Because mosquitoes lay eggs in stagnant water, eliminating sources of standing water around your house can help prevent them from congregating near your home. This includes puddles of water in the yard, open outdoor water containers, clogged gutters, and even flower vases.
Additionally, you can keep them out of your house by installing window and door screens if you plan on having windows and doors open during the warmer months.
While not necessarily dangerous, crickets can sometimes find their way inside the house, where they “sing” all night long. Crickets are loud up close — loud enough to quickly become a nuisance. However, you may find yourself losing a lot of sleep when you deal with them indoors.
You can keep them out though by keeping entrances covered with screens. Crickets are also attracted to light, so you might consider using motion sensor lights at night or trying yellow bug lights. They also like humidity, moisture, and heat, so use a dehumidifier and clean up indoor areas where they can find water freely.
Why are so Many Insects Nocturnal?
Hunting for food. A lot of insects hunt for food at night. After a good day’s rest inside the dark nooks they reside in, they come out to look and hunt for their food. Most of their prey is also nocturnal, so it makes a lot of sense to strike when their prey comes out.
Avoiding predators. Many creatures that prey on insects, such as birds, are diurnal. To avoid daytime predators, insects tend to become more active after dark, when those predators are no longer active. They may also enjoy a certain amount of cover at night that they wouldn’t have in the bright light of day.
Cooler temperatures. The overall temperature in an area goes down after the sun sets. Some insects can’t take the heat during the day, so they prefer to come out at night.
Handling Nocturnal Bugs in General
Using Warm Light
Most nocturnal bugs tend to be attracted to cool-toned white light and UV lights. Using incandescent and fluorescent bulbs around your home may attract insects. To avoid this, replace “cool white”-light-emitting bulbs around your home with warmer-toned bulbs. The best ones to use are LEDs emitting light with yellow undertones.
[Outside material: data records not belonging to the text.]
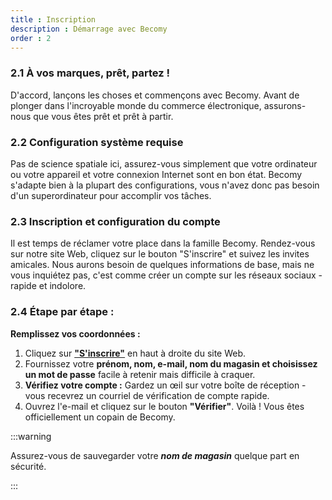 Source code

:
 ```yaml
---
title : Inscription
description : Démarrage avec Becomy
order : 2
---
```



### 2.1 À vos marques, prêt, partez !
D'accord, lançons les choses et commençons avec Becomy. Avant de plonger dans l'incroyable monde du commerce électronique, assurons-nous que vous êtes prêt et prêt à partir.

### 2.2 Configuration système requise
Pas de science spatiale ici, assurez-vous simplement que votre ordinateur ou votre appareil et votre connexion Internet sont en bon état. Becomy s'adapte bien à la plupart des configurations, vous n'avez donc pas besoin d'un superordinateur pour accomplir vos tâches.

### 2.3 Inscription et configuration du compte
Il est temps de réclamer votre place dans la famille Becomy. Rendez-vous sur notre site Web, cliquez sur le bouton "S'inscrire" et suivez les invites amicales. Nous aurons besoin de quelques informations de base, mais ne vous inquiétez pas, c'est comme créer un compte sur les réseaux sociaux - rapide et indolore.

### 2.4 Étape par étape :

**Remplissez vos coordonnées :**

1. Cliquez sur [**"S'inscrire"**](https://becomystaging.com/admin_users/sign_up) en haut à droite du site Web.
2. Fournissez votre **prénom, nom, e-mail, nom du magasin et choisissez un mot de passe** facile à retenir mais difficile à craquer.
3. **Vérifiez votre compte :** Gardez un œil sur votre boîte de réception - vous recevrez un courriel de vérification de compte rapide.
4. Ouvrez l'e-mail et cliquez sur le bouton **"Vérifier"**. Voilà ! Vous êtes officiellement un copain de Becomy.

:::warning

Assurez-vous de sauvegarder votre _**nom de magasin**_ quelque part en sécurité.

:::
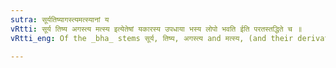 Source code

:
 ```yaml
---
sutra: सूर्यतिष्यागस्त्यमत्स्यानां य
vRtti: सूर्य तिष्य अगस्त्य मत्स्य इत्येतेषां यकारस्य उपधाया भस्य लोपो भवति ईति परतस्तद्धिते च ॥
vRtti_eng: Of the _bha_ stems सूर्य, तिष्य, अगस्त्य and मत्स्य, (and their derivatives when they are _Bha_) the penultimate य् is also elided before the long ई and a _Taddhita_ affix.

---
```


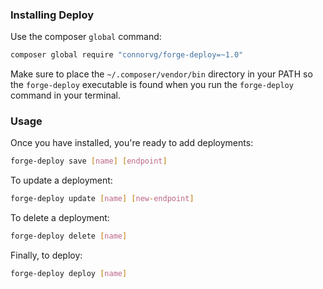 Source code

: ### Installing Deploy

Use the composer `global` command:
```bash
composer global require "connorvg/forge-deploy=~1.0"
```

Make sure to place the `~/.composer/vendor/bin` directory in your PATH so the `forge-deploy` executable is found when you run the `forge-deploy` command in your terminal.

### Usage

Once you have installed, you're ready to add deployments:
```bash
forge-deploy save [name] [endpoint]
```

To update a deployment:
```bash
forge-deploy update [name] [new-endpoint]
```

To delete a deployment:
```bash
forge-deploy delete [name]
```

Finally, to deploy:
```bash
forge-deploy deploy [name]
```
Making your house unattractive to bugs by switching to LED lights is also energy efficient and eco-friendly.
Using Bug Zappers
Another way to handle nocturnal bugs is to buy a bug zapping lamp. These lamps usually take advantage of an insect’s attraction to UV or cool-toned light to get rid of them. They use light to entice insects close until they touch a high-voltage mesh that electrocutes and kills bugs.
It’s a time-tested way of getting rid of many flying night bugs, and many different types of bug zapping lamps are available. The only downside to these is that they kill indiscriminately, which means many beneficial insects will also fall victim to your zapper.
There are many natural aromas that humans love and insects hate. For example, the smell of citronella can help repel mosquitoes and other bugs around the house. Peppermint and cloves are two alternatives you can use if you don’t like citronella.
Scented candles and diffusers can both be used. Candles work on two fronts, scent and smoke to repel insects, while diffusers can release a larger amount of scent into the air. You can also make potpourri bags with herbs and spices and place them around your house.
Reducing Potential Spawning Areas
An effective way to get rid of bugs around your house is to prevent them from spawning altogether. One of the best ways to do so is by getting rid of, or cleaning up, their potential spawning areas. Areas with stagnant water like gutters and puddles are attractive spawning grounds for many insects, like mosquitoes.
Humid and moist nooks are also places insects like to nest. Cleaning up these areas can significantly lessen the population.
Nocturnal bugs love to stay in dark nooks and crannies until nighttime. Clutter inside the house provides great hiding places, so keep clutter from building up. Not only will this decrease the areas in your house that insects can use, but you’ll also notice sooner if they start to move in.